Cyclone Pam was regarded as one of the worst natural disasters in the history of Vanuatu – the island nation located in the South Pacific Ocean. Sixteen people died, many were injured, and thousands of homes, schools and buildings were destroyed.
The impact of the cyclone was felt across the 83 islands in the archipelago. Among those who lost much was Collinette Siba and her family, who live on the tiny island of Pentecost.
Like many, Collinette lost her home and possessions, yet one precious thing survived – the New Testament translation on which Collinette has been working for 19 years.
We lost everything during the cyclone. Our home and our guest house were destroyed, and we had to take refuge in the church. We were terrified. After the cyclone had gone, we discovered that there was nothing left. But before the cyclone had struck, my husband Robin had put our Bible and my translation books in a plastic container, which he had placed under a table. It was still there, not even wet!

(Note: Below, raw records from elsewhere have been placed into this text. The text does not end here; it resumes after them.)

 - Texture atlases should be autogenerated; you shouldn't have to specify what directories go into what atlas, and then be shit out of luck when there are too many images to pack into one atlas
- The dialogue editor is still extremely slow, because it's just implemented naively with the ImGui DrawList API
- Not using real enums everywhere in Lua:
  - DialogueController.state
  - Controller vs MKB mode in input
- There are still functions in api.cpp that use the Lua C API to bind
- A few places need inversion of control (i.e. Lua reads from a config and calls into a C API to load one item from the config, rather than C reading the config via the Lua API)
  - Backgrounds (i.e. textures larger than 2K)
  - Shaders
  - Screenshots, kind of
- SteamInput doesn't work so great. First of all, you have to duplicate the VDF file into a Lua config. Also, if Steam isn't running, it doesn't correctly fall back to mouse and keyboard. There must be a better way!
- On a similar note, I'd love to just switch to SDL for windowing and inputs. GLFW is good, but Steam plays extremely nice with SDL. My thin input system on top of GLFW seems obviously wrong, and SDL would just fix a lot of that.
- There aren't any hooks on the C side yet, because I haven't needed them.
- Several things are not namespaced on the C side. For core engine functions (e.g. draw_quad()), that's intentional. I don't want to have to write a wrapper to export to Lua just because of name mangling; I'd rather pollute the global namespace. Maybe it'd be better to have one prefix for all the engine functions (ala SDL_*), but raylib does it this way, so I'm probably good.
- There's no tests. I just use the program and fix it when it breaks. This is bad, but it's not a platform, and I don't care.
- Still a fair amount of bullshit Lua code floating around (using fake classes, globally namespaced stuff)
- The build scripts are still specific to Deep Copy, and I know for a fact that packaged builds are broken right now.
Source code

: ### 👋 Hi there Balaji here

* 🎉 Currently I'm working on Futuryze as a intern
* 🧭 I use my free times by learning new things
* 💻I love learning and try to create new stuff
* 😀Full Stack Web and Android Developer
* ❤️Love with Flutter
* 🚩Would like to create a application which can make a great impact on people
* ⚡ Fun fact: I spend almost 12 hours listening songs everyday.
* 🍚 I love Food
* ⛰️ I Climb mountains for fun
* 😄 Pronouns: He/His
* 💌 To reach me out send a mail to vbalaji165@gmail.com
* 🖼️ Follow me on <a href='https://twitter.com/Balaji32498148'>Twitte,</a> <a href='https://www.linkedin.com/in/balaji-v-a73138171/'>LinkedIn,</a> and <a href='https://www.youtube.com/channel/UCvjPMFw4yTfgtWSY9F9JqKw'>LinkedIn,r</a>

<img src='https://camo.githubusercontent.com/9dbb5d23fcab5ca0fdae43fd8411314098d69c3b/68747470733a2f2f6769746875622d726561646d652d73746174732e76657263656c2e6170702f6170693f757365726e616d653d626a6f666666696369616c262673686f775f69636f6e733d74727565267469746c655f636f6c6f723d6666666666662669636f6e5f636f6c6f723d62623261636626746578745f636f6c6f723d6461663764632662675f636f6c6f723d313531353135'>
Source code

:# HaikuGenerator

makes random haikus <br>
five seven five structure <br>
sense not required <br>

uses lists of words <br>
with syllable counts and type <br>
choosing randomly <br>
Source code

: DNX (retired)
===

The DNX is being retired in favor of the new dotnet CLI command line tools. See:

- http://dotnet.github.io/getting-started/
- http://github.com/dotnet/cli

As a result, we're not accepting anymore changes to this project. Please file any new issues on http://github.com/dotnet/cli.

The work to translate God’s Word into the Hano language (also known as Raga) commenced in 1979 but has encountered a number of challenges. Parts of the translation have been lost or damaged in previous cyclones, meaning work has had to be repeated. Obtaining sufficient funding has also been a on-going difficulty. However, it is now hoped that the New Testament will be completed by 2016.
Despite this good news, the translators continue to live and work in exceptionally difficult circumstances. This became clear at a recent translation session in Port Vila.
It quickly became clear to me that the translators are still traumatised. Collinette, her husband and their four children are still living in a tent. Drinking water is strictly rationed and they have to wash in the sea, a 45-minute walk away. They have only received two food packages from the government. There is no hope of them rebuilding their home in the near future. The other translators are facing similar challenges.
Apenisa Lewatoro, Translation Officer at the Bible Society in the South Pacific
Whilst much focus was given to the on-going translation work, the plans for their time together changed.
For two hours every morning, before we worked on the translations, we talked and prayed together. We found a lot of comfort in sharing our experiences. We also decided to translate into Bislama (the common language of Vanuatu) a trauma healing booklet called ‘Healing the Wounds of Trauma: How the Church can Help’.
- Please pray for Collinette and others in Vanuatu who are still experiencing great pain and suffering as a result of Cyclone Pam.
- Pray, too, for the completion of the Hano New Testament and for other translation work ongoing throughout the South Pacific.